Segment Start: Records provided
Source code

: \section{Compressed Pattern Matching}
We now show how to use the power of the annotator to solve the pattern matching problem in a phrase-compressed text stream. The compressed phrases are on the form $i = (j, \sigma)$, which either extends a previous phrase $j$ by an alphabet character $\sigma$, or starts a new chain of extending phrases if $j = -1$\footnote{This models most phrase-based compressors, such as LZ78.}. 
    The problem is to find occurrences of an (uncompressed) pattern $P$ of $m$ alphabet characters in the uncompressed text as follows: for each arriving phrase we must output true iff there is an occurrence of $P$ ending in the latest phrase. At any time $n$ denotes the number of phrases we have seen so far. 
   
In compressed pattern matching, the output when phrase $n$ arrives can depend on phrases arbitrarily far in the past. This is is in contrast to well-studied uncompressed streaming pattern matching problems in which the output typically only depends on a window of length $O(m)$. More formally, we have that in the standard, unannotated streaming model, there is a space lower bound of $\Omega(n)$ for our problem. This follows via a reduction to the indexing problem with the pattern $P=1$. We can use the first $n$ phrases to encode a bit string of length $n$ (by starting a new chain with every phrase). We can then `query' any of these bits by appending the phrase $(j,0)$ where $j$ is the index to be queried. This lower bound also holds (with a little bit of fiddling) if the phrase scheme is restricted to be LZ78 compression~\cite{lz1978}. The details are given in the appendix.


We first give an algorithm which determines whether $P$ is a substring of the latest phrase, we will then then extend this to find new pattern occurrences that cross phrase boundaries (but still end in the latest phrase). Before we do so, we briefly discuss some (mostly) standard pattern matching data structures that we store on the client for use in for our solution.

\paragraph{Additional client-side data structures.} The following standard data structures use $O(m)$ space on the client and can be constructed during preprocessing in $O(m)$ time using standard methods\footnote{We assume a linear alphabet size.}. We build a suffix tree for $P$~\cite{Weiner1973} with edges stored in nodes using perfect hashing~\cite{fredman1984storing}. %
Segment End: Records provided
*Work to be completed*.
Going line by line, repeat the whole listing exactly.

*Solution to this task*.
Source code

: \section{Compressed Pattern Matching}
We now show how to use the power of the annotator to solve the pattern matching problem in a phrase-compressed text stream. The compressed phrases are on the form $i = (j, \sigma)$, which either extends a previous phrase $j$ by an alphabet character $\sigma$, or starts a new chain of extending phrases if $j = -1$\footnote{This models most phrase-based compressors, such as LZ78.}. 
    The problem is to find occurrences of an (uncompressed) pattern $P$ of $m$ alphabet characters in the uncompressed text as follows: for each arriving phrase we must output true iff there is an occurrence of $P$ ending in the latest phrase. At any time $n$ denotes the number of phrases we have seen so far. 
   
In compressed pattern matching, the output when phrase $n$ arrives can depend on phrases arbitrarily far in the past. This is is in contrast to well-studied uncompressed streaming pattern matching problems in which the output typically only depends on a window of length $O(m)$. More formally, we have that in the standard, unannotated streaming model, there is a space lower bound of $\Omega(n)$ for our problem. This follows via a reduction to the indexing problem with the pattern $P=1$. We can use the first $n$ phrases to encode a bit string of length $n$ (by starting a new chain with every phrase). We can then `query' any of these bits by appending the phrase $(j,0)$ where $j$ is the index to be queried. This lower bound also holds (with a little bit of fiddling) if the phrase scheme is restricted to be LZ78 compression~\cite{lz1978}. The details are given in the appendix.


We first give an algorithm which determines whether $P$ is a substring of the latest phrase, we will then then extend this to find new pattern occurrences that cross phrase boundaries (but still end in the latest phrase). Before we do so, we briefly discuss some (mostly) standard pattern matching data structures that we store on the client for use in for our solution.

\paragraph{Additional client-side data structures.} The following standard data structures use $O(m)$ space on the client and can be constructed during preprocessing in $O(m)$ time using standard methods\footnote{We assume a linear alphabet size.}. We build a suffix tree for $P$~\cite{Weiner1973} with edges stored in nodes using perfect hashing~\cite{fredman1984storing}. %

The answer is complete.